We retrospectively analyzed the clinical data of 1,007 children in our hospital and 287 children in other hospitals who were diagnosed with IgAV. Approximately 70% of the cases in our hospital were randomly selected using statistical product service soltions (SPSS) software for modeling. The remaining 30% of the cases were selected for internal verification, and the other hospital's cases were reviewed for external verification. A clinical prediction model for renal damage in children with IgAV was constructed by analyzing the modeling data through single-factor and multiple-factor logistic regression analyses. Then, we assessed and verified the degree of discrimination, calibration and clinical usefulness of the model. Finally, the prediction model was rendered in the form of a nomogram.

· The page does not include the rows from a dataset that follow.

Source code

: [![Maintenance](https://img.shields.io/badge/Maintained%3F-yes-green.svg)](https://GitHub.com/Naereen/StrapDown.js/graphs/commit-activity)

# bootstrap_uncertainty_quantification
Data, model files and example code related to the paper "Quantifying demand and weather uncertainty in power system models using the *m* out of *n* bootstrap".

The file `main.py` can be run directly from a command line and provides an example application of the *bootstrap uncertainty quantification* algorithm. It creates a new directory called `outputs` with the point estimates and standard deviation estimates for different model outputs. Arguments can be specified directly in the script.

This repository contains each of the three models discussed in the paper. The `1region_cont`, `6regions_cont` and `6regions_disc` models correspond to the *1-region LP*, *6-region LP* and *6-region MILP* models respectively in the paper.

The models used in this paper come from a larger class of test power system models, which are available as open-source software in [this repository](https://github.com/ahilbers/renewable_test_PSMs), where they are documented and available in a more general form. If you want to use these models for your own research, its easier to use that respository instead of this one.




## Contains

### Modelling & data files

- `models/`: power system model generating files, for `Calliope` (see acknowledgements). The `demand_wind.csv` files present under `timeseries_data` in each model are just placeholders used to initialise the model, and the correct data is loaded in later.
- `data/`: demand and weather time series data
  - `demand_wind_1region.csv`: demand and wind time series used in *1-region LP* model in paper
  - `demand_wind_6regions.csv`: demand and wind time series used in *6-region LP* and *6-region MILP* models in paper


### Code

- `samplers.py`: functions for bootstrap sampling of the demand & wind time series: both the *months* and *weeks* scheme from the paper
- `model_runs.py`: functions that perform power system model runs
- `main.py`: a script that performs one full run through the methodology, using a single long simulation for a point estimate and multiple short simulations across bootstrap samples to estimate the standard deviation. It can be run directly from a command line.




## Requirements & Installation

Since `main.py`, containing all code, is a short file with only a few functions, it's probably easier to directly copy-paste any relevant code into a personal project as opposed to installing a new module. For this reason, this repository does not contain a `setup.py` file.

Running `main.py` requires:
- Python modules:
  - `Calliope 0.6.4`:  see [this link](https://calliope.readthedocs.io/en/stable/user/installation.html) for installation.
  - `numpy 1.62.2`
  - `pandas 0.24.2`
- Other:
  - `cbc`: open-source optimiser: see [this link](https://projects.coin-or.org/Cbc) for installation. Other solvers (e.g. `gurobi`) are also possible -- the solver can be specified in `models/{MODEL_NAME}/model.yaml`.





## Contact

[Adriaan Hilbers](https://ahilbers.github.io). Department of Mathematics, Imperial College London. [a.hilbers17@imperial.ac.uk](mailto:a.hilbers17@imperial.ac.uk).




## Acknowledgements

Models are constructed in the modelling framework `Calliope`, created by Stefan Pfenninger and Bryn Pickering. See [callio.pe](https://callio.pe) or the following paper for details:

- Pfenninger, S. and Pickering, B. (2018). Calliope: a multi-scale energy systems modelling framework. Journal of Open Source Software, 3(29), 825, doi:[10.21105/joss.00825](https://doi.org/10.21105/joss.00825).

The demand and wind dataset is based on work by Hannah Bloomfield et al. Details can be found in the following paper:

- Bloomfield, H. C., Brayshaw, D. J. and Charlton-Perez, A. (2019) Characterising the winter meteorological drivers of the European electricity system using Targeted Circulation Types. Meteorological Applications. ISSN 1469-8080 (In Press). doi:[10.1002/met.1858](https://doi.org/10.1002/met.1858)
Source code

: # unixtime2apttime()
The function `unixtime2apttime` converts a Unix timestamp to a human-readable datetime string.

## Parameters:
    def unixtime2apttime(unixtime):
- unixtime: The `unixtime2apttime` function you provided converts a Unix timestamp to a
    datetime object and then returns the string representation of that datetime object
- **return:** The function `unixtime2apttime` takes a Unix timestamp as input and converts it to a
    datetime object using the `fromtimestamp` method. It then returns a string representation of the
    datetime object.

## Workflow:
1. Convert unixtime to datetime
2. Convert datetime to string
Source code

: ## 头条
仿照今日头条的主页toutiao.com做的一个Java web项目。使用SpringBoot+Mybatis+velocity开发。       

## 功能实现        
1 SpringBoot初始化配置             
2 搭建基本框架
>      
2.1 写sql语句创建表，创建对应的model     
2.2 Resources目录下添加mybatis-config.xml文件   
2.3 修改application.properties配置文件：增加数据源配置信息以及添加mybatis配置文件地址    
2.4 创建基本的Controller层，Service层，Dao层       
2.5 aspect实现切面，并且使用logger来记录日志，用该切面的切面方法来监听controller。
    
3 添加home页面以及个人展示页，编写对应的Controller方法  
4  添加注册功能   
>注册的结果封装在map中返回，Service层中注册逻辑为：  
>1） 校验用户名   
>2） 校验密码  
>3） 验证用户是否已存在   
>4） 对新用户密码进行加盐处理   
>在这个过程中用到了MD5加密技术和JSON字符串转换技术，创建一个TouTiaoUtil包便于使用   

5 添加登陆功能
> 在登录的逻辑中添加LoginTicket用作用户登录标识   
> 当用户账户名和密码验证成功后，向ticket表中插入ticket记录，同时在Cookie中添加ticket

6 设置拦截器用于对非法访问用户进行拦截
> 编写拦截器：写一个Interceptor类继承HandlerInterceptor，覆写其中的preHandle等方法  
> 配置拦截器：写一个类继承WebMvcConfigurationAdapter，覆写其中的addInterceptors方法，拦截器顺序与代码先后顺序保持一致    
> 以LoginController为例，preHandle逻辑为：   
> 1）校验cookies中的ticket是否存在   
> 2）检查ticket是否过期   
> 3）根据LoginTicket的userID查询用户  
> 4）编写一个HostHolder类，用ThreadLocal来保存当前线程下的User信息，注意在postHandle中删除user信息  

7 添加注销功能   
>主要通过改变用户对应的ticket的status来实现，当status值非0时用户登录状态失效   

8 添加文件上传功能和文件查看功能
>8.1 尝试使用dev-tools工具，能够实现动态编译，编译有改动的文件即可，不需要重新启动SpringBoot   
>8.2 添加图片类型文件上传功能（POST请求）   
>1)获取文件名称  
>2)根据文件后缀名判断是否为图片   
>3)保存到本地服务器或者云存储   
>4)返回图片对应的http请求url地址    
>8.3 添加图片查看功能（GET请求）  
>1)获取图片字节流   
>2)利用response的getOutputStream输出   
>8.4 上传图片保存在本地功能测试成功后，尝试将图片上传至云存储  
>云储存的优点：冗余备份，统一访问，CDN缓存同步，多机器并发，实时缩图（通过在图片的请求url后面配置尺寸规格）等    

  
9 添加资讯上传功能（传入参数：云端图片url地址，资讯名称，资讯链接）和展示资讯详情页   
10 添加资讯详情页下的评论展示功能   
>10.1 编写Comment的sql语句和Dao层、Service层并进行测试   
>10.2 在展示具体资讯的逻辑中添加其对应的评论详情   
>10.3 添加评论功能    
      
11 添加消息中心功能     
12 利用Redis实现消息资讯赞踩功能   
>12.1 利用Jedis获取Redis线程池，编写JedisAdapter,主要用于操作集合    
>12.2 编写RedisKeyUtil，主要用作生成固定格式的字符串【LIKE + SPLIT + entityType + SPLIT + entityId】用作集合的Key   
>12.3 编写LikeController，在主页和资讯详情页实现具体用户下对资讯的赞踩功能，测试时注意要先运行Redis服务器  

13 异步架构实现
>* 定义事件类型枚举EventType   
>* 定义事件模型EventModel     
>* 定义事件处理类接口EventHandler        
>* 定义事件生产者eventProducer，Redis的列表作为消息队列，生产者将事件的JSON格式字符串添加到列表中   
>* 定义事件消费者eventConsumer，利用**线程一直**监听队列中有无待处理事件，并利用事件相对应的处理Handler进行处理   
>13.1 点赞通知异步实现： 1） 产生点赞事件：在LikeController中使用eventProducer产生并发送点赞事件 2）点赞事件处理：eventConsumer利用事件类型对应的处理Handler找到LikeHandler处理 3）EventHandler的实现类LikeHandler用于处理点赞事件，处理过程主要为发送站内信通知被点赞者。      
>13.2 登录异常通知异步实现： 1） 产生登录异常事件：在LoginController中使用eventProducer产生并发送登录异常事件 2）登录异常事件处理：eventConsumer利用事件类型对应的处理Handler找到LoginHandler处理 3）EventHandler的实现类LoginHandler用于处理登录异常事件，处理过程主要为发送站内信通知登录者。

Age, persistent cutaneous purpura, erythrocyte distribution width, complement C, immunoglobulin G and triglycerides were independent influencing factors of renal damage in IgAV. Based on these factors, the area under the curve (AUC) for the prediction model was 0.772; the calibration curve did not significantly deviate from the ideal curve; and the clinical decision curve was higher than two extreme lines when the prediction probability was 15-82%. When the internal and external verification datasets were applied to the prediction model, the AUC was 0.729 and 0.750, respectively, and the Z test was compared with the modeling AUC, > 0.05. The calibration curves fluctuated around the ideal curve, and the clinical decision curve was higher than two extreme lines when the prediction probability was 2584% and 14~73%, respectively.
The prediction model has a good degree of discrimination, calibration and clinical usefulness. Either the internal or external verification has better clinical efficacy, indicating that the model has repeatability and portability.
www.chictr.org.cn, identifier ChiCTR2000033435.
探讨儿童免疫球蛋白A血管炎(IgAV)6个月内肾损伤的危险因素,并构建个体风险预测的临床模型。
回顾性分析我院1007例及其他医院287例诊断为IgAV的儿童临床资料。我院约70%的病例使用统计产品与服务解决方案(SPSS)软件随机选取用于建模。其余30%的病例用于内部验证,其他医院的病例用于外部验证。通过单因素和多因素逻辑回归分析对建模数据进行分析,构建IgAV患儿肾损伤的临床预测模型。然后,评估并验证模型的区分度、校准度和临床实用性。最后,以列线图的形式呈现预测模型。
年龄、持续性皮肤紫癜、红细胞分布宽度、补体C、免疫球蛋白G和甘油三酯是IgAV肾损伤的独立影响因素。基于这些因素,预测模型的曲线下面积(AUC)为0.772;校准曲线与理想曲线无显著偏差;当预测概率约为15 - 82%时,临床决策曲线高于两条极端线。将内部和外部验证数据集应用于预测模型时,AUC分别为0.729和0.750,Z检验与建模AUC比较,>0.05。校准曲线在理想曲线周围波动,当预测概率分别为25% - 84%和14% - 73%时,临床决策曲线高于两条极端线。
该预测模型具有良好的区分度、校准度和临床实用性。内部或外部验证均具有较好的临床疗效,表明该模型具有可重复性和可移植性。